Could you set down exactly the lines in the records below between the line holding "- 登録されている観光スポットの一覧が表示される。" and the line holding "- 観光スポットの名称、住所", inclusive?
○ ○ ○ ○ ○ ○ ○
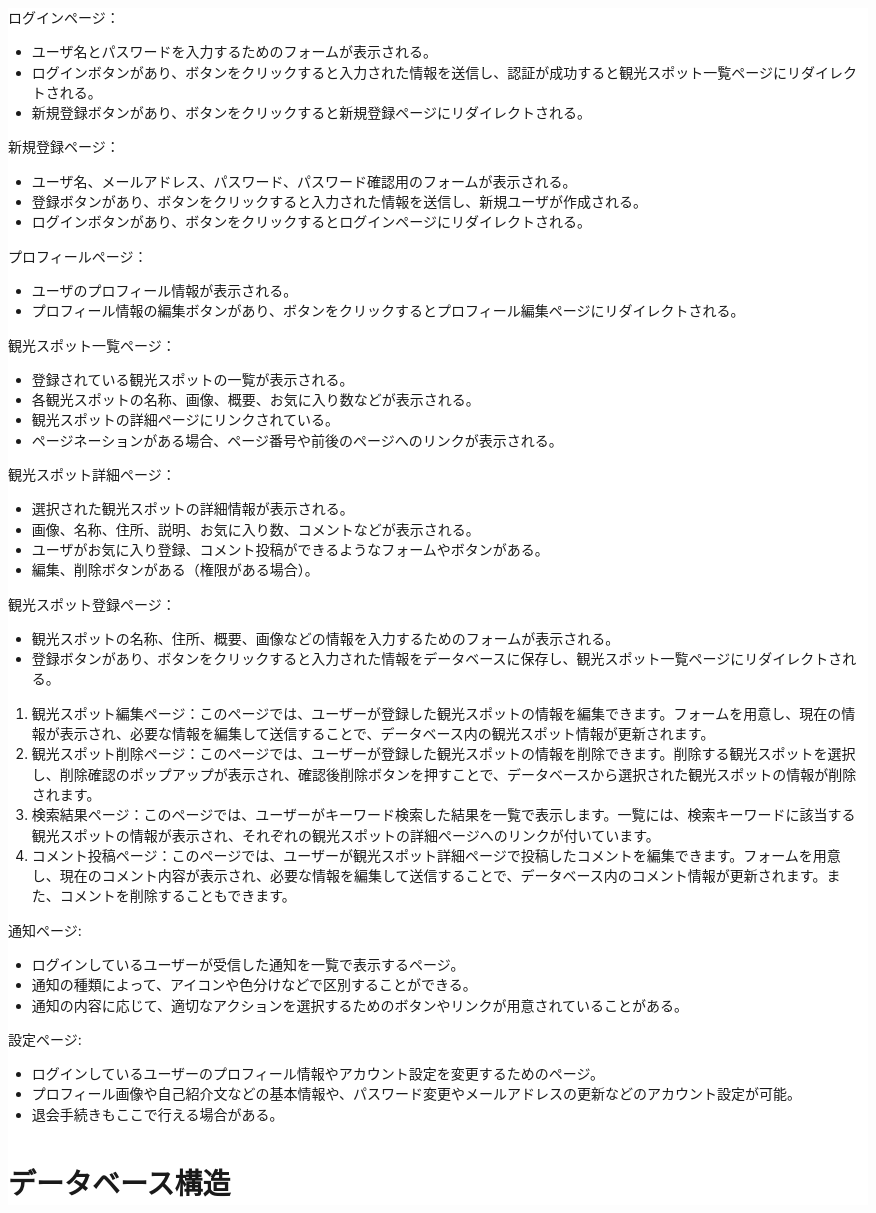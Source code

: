 ログインページ：

- ユーザ名とパスワードを入力するためのフォームが表示される。
- ログインボタンがあり、ボタンをクリックすると入力された情報を送信し、認証が成功すると観光スポット一覧ページにリダイレクトされる。
- 新規登録ボタンがあり、ボタンをクリックすると新規登録ページにリダイレクトされる。

新規登録ページ：

- ユーザ名、メールアドレス、パスワード、パスワード確認用のフォームが表示される。
- 登録ボタンがあり、ボタンをクリックすると入力された情報を送信し、新規ユーザが作成される。
- ログインボタンがあり、ボタンをクリックするとログインページにリダイレクトされる。

プロフィールページ：

- ユーザのプロフィール情報が表示される。
- プロフィール情報の編集ボタンがあり、ボタンをクリックするとプロフィール編集ページにリダイレクトされる。

観光スポット一覧ページ：

- 登録されている観光スポットの一覧が表示される。
- 各観光スポットの名称、画像、概要、お気に入り数などが表示される。
- 観光スポットの詳細ページにリンクされている。
- ページネーションがある場合、ページ番号や前後のページへのリンクが表示される。

観光スポット詳細ページ：

- 選択された観光スポットの詳細情報が表示される。
- 画像、名称、住所、説明、お気に入り数、コメントなどが表示される。
- ユーザがお気に入り登録、コメント投稿ができるようなフォームやボタンがある。
- 編集、削除ボタンがある（権限がある場合）。

観光スポット登録ページ：

- 観光スポットの名称、住所、概要、画像などの情報を入力するためのフォームが表示される。
- 登録ボタンがあり、ボタンをクリックすると入力された情報をデータベースに保存し、観光スポット一覧ページにリダイレクトされる。

1. 観光スポット編集ページ：このページでは、ユーザーが登録した観光スポットの情報を編集できます。フォームを用意し、現在の情報が表示され、必要な情報を編集して送信することで、データベース内の観光スポット情報が更新されます。
2. 観光スポット削除ページ：このページでは、ユーザーが登録した観光スポットの情報を削除できます。削除する観光スポットを選択し、削除確認のポップアップが表示され、確認後削除ボタンを押すことで、データベースから選択された観光スポットの情報が削除されます。
3. 検索結果ページ：このページでは、ユーザーがキーワード検索した結果を一覧で表示します。一覧には、検索キーワードに該当する観光スポットの情報が表示され、それぞれの観光スポットの詳細ページへのリンクが付いています。
4. コメント投稿ページ：このページでは、ユーザーが観光スポット詳細ページで投稿したコメントを編集できます。フォームを用意し、現在のコメント内容が表示され、必要な情報を編集して送信することで、データベース内のコメント情報が更新されます。また、コメントを削除することもできます。

通知ページ:

- ログインしているユーザーが受信した通知を一覧で表示するページ。
- 通知の種類によって、アイコンや色分けなどで区別することができる。
- 通知の内容に応じて、適切なアクションを選択するためのボタンやリンクが用意されていることがある。

設定ページ:

- ログインしているユーザーのプロフィール情報やアカウント設定を変更するためのページ。
- プロフィール画像や自己紹介文などの基本情報や、パスワード変更やメールアドレスの更新などのアカウント設定が可能。
- 退会手続きもここで行える場合がある。

# データベース構造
○ ○ ○ ○ ○ ○ ○
### YOUR SOLUTION
- 登録されている観光スポットの一覧が表示される。
- 各観光スポットの名称、画像、概要、お気に入り数などが表示される。
- 観光スポットの詳細ページにリンクされている。
- ページネーションがある場合、ページ番号や前後のページへのリンクが表示される。

観光スポット詳細ページ：

- 選択された観光スポットの詳細情報が表示される。
- 画像、名称、住所、説明、お気に入り数、コメントなどが表示される。
- ユーザがお気に入り登録、コメント投稿ができるようなフォームやボタンがある。
- 編集、削除ボタンがある（権限がある場合）。

観光スポット登録ページ：

- 観光スポットの名称、住所、概要、画像などの情報を入力するためのフォームが表示される。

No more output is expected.